Look through the records below for the line holding "19 & 4 & 51 \\". Write it out exactly, with each following line through the line holding "20 & 5 & 43 \\".

Stored data:
Content starts
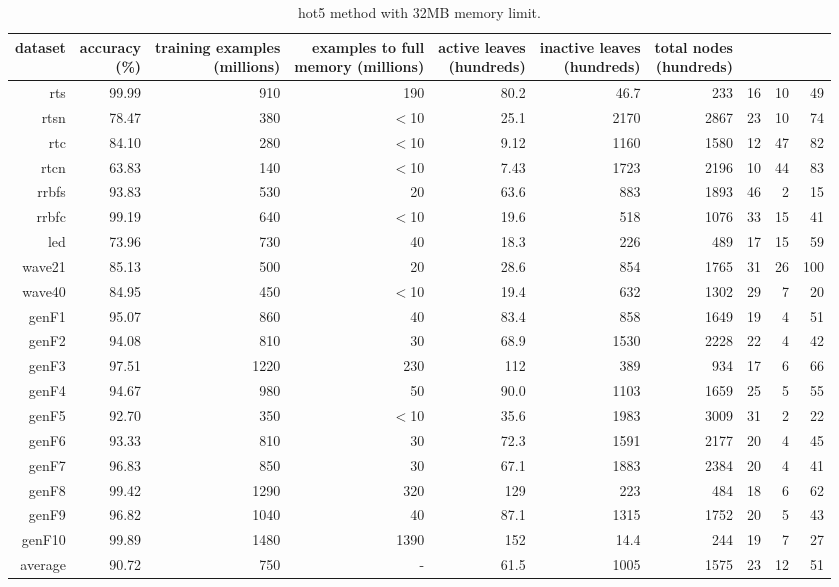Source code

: \clearpage
\begin{table}
\caption{{\sc hot5} method with 32MB memory limit.}
\label{tab:hot5-32MB}
\centering
\begin{tabular}{|r|r|r|r|r|r|r|r|r|r|}
\hline
dataset	&
\rotatebox{90}{\parbox{9em}{accuracy\\(\%)}} &
\rotatebox{90}{\parbox{9em}{training examples\\(millions)}} &
\rotatebox{90}{\parbox{9em}{examples to full\\memory (millions)}} &
\rotatebox{90}{\parbox{9em}{active leaves\\(hundreds)}} &
\rotatebox{90}{\parbox{9em}{inactive leaves\\(hundreds)}} &
\rotatebox{90}{\parbox{9em}{total nodes\\(hundreds)}} &
\rotatebox{90}{\parbox{9em}{tree depth}}	&
\rotatebox{90}{\parbox{9em}{training speed (\%)}} &
\rotatebox{90}{\parbox{9em}{prediction speed (\%)}} \\
\hline
{\sc rts} & 99.99 & 910 & 190 & 80.2 & 46.7 & 233 & 16 & 10 & 49 \\
{\sc rtsn} & 78.47 & 380 & $<$10 & 25.1 & 2170 & 2867 & 23 & 10 & 74 \\
{\sc rtc} & 84.10 & 280 & $<$10 & 9.12 & 1160 & 1580 & 12 & 47 & 82 \\
{\sc rtcn} & 63.83 & 140 & $<$10 & 7.43 & 1723 & 2196 & 10 & 44 & 83 \\
{\sc rrbfs} & 93.83 & 530 & 20 & 63.6 & 883 & 1893 & 46 & 2 & 15 \\
{\sc rrbfc} & 99.19 & 640 & $<$10 & 19.6 & 518 & 1076 & 33 & 15 & 41 \\
{\sc led} & 73.96 & 730 & 40 & 18.3 & 226 & 489 & 17 & 15 & 59 \\
{\sc wave21} & 85.13 & 500 & 20 & 28.6 & 854 & 1765 & 31 & 26 & 100 \\
{\sc wave40} & 84.95 & 450 & $<$10 & 19.4 & 632 & 1302 & 29 & 7 & 20 \\
{\sc genF1} & 95.07 & 860 & 40 & 83.4 & 858 & 1649 & 19 & 4 & 51 \\
{\sc genF2} & 94.08 & 810 & 30 & 68.9 & 1530 & 2228 & 22 & 4 & 42 \\
{\sc genF3} & 97.51 & 1220 & 230 & 112 & 389 & 934 & 17 & 6 & 66 \\
{\sc genF4} & 94.67 & 980 & 50 & 90.0 & 1103 & 1659 & 25 & 5 & 55 \\
{\sc genF5} & 92.70 & 350 & $<$10 & 35.6 & 1983 & 3009 & 31 & 2 & 22 \\
{\sc genF6} & 93.33 & 810 & 30 & 72.3 & 1591 & 2177 & 20 & 4 & 45 \\
{\sc genF7} & 96.83 & 850 & 30 & 67.1 & 1883 & 2384 & 20 & 4 & 41 \\
{\sc genF8} & 99.42 & 1290 & 320 & 129 & 223 & 484 & 18 & 6 & 62 \\
{\sc genF9} & 96.82 & 1040 & 40 & 87.1 & 1315 & 1752 & 20 & 5 & 43 \\
{\sc genF10} & 99.89 & 1480 & 1390 & 152 & 14.4 & 244 & 19 & 7 & 27 \\
\hline
average & 90.72 & 750 &  -  & 61.5 & 1005 & 1575 & 23 & 12 & 51 \\
\hline
\end{tabular}
\end{table}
Content ends
• [Solution for this problem]:
{\sc genF1} & 95.07 & 860 & 40 & 83.4 & 858 & 1649 & 19 & 4 & 51 \\
{\sc genF2} & 94.08 & 810 & 30 & 68.9 & 1530 & 2228 & 22 & 4 & 42 \\
{\sc genF3} & 97.51 & 1220 & 230 & 112 & 389 & 934 & 17 & 6 & 66 \\
{\sc genF4} & 94.67 & 980 & 50 & 90.0 & 1103 & 1659 & 25 & 5 & 55 \\
{\sc genF5} & 92.70 & 350 & $<$10 & 35.6 & 1983 & 3009 & 31 & 2 & 22 \\
{\sc genF6} & 93.33 & 810 & 30 & 72.3 & 1591 & 2177 & 20 & 4 & 45 \\
{\sc genF7} & 96.83 & 850 & 30 & 67.1 & 1883 & 2384 & 20 & 4 & 41 \\
{\sc genF8} & 99.42 & 1290 & 320 & 129 & 223 & 484 & 18 & 6 & 62 \\
{\sc genF9} & 96.82 & 1040 & 40 & 87.1 & 1315 & 1752 & 20 & 5 & 43 \\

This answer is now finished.